I am not a fan of the old, worn out belief that AA and other mutual aid societies promote a selfish program, although I understand the sentiment. A husband who regularly pulled his wife out of pubs and honky tonks in the wee hours of the morning laments, “It used to be that my wife was never around because of her drinking; now she’s always at a meeting.”
In the short term, this husband sees no difference between his wife in the midst of her SUD and in recovery - where is she? He has a point but I think misses the potential for change. This program changes us; it wakes us up spiritually; we become more decent human beings. At first the program may feel arduous and time-consuming. It needs to be. We are working hard to manage early recovery post acute withdrawal symptoms. We are learning new skills. We need to establish and deepen a support system. Eventually - this wife can show up more fully present in her home.
This is not being selfish; this is learning how to treat a potentially fatal disease.
I had a guy tell me this was a selfish program because members help others because it helps themselves. According to him, this is selfish. We need to do things from a pure motivation he says and anything short of pure love is useless. I heard what he said but still scratched my head over the sentiment.
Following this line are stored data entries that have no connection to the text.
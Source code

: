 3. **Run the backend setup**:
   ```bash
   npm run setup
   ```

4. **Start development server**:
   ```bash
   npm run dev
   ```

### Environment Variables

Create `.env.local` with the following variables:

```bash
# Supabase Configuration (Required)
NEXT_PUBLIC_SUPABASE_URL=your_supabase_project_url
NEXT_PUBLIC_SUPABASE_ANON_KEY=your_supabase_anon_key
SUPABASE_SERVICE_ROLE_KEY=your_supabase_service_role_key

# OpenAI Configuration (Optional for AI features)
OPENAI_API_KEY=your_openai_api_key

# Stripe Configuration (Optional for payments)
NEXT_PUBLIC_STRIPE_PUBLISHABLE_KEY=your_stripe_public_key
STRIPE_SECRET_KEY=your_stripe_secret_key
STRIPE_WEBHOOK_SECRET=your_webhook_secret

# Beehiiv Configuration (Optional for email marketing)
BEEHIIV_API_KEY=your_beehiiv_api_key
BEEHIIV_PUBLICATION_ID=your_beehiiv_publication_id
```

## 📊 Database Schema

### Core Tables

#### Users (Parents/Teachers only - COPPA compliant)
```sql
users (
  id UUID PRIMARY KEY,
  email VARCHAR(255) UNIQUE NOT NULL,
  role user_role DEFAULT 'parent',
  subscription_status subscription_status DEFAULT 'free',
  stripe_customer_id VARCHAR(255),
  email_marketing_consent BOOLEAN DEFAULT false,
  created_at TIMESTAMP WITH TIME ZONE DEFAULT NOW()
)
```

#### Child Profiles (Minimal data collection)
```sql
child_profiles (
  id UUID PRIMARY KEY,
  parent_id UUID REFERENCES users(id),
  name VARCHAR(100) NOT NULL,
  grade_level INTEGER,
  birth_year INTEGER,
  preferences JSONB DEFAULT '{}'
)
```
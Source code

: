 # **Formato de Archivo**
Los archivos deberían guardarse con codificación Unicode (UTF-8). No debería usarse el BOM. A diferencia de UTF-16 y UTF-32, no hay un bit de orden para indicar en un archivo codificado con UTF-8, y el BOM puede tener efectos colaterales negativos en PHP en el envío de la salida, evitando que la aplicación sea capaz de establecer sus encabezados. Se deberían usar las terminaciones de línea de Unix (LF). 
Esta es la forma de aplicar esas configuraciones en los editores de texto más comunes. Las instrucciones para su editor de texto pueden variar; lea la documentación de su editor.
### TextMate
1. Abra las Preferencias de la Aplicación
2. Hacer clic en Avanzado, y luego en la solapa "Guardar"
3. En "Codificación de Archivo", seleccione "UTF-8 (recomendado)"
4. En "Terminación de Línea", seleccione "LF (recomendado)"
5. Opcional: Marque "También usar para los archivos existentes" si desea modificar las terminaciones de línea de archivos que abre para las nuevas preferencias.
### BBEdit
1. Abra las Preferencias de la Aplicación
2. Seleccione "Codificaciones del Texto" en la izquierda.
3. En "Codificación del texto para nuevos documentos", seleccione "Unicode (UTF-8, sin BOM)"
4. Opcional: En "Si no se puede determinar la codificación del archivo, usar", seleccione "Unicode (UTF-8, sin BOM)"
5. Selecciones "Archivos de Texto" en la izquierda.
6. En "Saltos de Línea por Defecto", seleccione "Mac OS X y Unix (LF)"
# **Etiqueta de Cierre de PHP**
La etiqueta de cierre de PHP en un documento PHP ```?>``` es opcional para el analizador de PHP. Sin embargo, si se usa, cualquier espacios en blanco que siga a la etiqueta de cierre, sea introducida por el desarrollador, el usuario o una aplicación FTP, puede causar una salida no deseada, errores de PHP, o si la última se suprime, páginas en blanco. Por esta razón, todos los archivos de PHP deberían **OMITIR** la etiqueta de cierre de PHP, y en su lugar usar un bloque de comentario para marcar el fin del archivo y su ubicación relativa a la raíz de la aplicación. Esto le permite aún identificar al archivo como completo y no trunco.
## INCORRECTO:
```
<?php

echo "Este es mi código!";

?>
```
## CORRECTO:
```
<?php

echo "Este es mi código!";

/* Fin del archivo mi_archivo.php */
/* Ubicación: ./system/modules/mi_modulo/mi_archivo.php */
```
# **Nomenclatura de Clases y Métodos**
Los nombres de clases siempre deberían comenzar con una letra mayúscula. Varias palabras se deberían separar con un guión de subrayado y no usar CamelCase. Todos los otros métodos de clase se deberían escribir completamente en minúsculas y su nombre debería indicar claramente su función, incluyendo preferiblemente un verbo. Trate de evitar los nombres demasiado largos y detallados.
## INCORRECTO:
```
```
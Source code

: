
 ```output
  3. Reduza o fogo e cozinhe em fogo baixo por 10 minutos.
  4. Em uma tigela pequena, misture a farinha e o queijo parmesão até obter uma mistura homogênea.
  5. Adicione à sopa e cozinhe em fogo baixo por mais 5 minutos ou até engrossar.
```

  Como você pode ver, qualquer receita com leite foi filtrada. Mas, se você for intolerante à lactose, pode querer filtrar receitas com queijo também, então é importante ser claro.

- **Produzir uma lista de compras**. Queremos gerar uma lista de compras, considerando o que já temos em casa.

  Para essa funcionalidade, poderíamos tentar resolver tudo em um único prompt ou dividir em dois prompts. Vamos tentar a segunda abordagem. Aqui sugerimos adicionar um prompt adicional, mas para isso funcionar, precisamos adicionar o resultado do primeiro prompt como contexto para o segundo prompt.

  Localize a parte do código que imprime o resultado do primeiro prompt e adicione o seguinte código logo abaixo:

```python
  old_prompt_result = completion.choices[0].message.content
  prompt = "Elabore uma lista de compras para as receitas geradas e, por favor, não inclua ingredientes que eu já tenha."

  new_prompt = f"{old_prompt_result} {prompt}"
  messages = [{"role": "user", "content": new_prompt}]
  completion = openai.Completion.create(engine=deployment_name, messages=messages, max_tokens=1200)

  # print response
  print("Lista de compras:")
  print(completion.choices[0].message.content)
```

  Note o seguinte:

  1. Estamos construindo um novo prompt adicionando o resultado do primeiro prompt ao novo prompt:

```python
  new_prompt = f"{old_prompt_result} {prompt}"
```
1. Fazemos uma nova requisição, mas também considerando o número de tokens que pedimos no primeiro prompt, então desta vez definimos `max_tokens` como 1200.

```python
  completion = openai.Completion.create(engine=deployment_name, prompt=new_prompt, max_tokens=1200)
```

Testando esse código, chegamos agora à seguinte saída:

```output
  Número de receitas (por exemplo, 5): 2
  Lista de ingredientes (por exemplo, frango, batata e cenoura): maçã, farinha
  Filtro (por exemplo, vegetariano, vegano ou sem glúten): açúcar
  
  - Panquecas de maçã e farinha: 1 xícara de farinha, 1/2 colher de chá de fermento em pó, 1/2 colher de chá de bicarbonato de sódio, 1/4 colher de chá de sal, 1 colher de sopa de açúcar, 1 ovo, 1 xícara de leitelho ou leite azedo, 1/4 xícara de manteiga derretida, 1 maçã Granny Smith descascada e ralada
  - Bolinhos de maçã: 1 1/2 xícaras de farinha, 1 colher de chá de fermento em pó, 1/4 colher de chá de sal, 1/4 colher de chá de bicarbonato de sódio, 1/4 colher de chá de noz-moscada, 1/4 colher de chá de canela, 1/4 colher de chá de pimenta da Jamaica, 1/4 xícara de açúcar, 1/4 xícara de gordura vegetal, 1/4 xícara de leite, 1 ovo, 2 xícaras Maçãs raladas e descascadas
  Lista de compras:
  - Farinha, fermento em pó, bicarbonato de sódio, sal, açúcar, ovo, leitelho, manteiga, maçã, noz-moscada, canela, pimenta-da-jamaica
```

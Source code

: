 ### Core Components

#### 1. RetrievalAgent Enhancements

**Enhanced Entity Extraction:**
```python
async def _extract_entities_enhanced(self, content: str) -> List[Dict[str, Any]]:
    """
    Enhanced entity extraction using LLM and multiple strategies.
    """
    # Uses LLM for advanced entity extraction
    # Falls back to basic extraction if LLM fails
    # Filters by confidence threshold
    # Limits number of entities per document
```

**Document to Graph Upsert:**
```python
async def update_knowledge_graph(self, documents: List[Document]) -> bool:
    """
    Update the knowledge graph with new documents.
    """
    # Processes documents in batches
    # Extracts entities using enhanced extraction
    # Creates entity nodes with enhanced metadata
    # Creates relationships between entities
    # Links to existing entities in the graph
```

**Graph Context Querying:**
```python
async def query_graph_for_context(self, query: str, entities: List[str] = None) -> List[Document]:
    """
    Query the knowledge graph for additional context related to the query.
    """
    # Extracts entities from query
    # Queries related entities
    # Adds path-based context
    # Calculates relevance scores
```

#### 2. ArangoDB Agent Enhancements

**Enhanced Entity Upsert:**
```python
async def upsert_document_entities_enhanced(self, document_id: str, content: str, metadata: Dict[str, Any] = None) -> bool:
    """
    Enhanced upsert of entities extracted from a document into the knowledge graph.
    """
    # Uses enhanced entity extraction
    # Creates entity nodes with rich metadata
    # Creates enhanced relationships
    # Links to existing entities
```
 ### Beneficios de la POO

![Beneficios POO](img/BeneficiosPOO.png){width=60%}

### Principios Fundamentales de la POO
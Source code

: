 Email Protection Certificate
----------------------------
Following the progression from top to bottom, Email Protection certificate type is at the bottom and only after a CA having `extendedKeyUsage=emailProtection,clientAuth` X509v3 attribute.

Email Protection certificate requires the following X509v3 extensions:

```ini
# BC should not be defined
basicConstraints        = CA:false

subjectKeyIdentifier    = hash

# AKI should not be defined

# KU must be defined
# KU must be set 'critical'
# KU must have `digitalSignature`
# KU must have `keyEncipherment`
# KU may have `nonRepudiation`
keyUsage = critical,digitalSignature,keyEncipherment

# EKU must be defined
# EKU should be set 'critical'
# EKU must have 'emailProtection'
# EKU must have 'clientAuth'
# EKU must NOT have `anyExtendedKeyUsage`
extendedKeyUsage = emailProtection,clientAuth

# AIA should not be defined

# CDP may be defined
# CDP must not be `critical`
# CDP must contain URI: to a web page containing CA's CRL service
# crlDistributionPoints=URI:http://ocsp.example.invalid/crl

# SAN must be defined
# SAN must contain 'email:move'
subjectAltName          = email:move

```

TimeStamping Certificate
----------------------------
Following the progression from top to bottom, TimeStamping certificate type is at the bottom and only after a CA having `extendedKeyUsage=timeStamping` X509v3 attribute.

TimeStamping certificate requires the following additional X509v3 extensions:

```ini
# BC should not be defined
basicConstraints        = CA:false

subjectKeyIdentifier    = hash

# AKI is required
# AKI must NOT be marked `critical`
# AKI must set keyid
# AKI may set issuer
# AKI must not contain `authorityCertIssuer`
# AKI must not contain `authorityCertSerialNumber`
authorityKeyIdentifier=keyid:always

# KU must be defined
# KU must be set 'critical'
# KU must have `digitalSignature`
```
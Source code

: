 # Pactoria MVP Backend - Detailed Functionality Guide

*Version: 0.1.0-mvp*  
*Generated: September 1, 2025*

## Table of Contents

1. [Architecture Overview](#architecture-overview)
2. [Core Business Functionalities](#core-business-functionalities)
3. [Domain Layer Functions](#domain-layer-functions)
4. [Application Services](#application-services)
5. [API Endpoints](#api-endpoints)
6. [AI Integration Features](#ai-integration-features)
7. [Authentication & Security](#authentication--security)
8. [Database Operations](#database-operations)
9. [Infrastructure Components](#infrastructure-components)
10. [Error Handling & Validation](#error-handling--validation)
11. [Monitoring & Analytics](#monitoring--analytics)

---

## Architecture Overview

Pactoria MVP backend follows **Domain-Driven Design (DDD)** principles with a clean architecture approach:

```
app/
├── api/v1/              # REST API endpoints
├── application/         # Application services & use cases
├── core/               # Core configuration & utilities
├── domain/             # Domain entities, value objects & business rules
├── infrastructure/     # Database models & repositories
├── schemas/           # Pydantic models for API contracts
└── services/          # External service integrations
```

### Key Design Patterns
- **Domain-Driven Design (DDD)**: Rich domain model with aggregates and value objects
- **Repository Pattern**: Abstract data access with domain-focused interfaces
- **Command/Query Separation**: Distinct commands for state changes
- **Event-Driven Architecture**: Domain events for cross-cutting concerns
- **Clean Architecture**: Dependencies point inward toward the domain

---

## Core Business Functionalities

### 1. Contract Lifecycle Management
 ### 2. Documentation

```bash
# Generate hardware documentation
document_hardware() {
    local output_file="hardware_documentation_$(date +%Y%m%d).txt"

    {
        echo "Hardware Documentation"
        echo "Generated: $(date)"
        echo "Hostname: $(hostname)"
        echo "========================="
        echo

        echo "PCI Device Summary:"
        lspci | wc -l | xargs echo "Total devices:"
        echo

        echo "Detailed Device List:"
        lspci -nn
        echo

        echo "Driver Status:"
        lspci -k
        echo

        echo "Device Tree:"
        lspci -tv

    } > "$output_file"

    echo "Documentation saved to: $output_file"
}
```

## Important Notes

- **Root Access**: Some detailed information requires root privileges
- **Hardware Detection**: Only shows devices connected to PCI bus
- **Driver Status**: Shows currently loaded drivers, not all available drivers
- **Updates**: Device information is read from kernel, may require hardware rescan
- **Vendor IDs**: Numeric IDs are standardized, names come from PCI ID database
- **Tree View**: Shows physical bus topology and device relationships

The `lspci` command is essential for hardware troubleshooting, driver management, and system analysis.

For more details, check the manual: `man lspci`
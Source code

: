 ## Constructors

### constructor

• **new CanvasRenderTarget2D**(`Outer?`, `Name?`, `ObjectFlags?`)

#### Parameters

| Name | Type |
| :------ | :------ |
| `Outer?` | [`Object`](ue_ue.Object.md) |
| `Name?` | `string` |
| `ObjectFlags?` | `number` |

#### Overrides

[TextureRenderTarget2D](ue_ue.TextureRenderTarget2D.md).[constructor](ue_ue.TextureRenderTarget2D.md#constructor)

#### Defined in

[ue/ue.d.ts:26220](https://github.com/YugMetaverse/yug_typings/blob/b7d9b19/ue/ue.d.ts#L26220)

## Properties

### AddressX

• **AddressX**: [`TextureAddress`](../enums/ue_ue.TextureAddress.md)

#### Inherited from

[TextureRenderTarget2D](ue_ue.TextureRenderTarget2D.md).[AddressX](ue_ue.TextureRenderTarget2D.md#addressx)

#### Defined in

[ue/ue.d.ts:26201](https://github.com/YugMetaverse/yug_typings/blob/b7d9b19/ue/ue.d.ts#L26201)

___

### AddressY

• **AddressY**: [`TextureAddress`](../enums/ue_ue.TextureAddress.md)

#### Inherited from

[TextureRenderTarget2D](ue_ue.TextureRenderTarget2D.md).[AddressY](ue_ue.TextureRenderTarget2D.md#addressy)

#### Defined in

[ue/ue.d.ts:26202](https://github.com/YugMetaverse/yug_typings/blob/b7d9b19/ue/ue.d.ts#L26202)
OF COURSE this work helps both the giver and the receiver. Antibiotics helped me get over a sinus infection last month but no one called me selfish for taking them! Now, if the ONLY reason we work a 12th step is to benefit ourselves, I assure you, it will not last. But if it takes this understanding of the benefits of the work for us to get started? Who can argue with such reasoning? It’s ok to start with a mixed motive.
If we stick with this work long enough, it will occur to us that we better do so without expectations of reward or compensation. Because let me tell you - oftentimes, there is no reward or compensation. And that is as it should be. Many of the people who tried to help me pre-recovery received no benefit from their efforts. In fact, they usually ended up having to endure my baloney. Today, I see how each foray into the jungle of my dark lost mind with the intent to rescue was a breadcrumb that eventually led me out of the darkness and toward the light. But none of the breadcrumb droppers know that!
Sharing, even in the face of heartbreak, gives us a new set of problems.
The Specifics...
Remember the four defects of character? Selfishness. Self-seeking. Dishonesty. Fear. These are the shortcomings that created the drive for us to do wrong. Whether or not we INTENDED harm is not the issue. No one really cares about our intentions unless they are making excuses for our bad behavior.
It is easy to get distracted from our good work of amends and restitution by making our own set of excuses. We feel like we are being punished or condemned or dying because of our past misdeeds. We confuse ourselves by declaring our substance use disorder a disease (which it is) but twist that knowledge and use it as an excuse for bad behaving. It is not. Once we know better, we can practice doing better. Amends is a part of our spiritual practice of doing better.
When we disclose our wrongdoing, we need to be specific. Here are a couple examples:
* If we borrowed money we promised to repay and did not, we repay the money. Sometimes it is better to repay the money BEFORE we attempt an amends. Actions always speak louder than words and often grease the wheel of resistance to any form of communication.
* If we slandered someone or tried to destroy their reputation to protect our own, we need to set the record straight in the exact same manner we tarnished the record. We do not do this in secret if our offense was in public. That’s not restitution.
* If we have compulsively lied, we begin to get just as compulsive about telling the truth.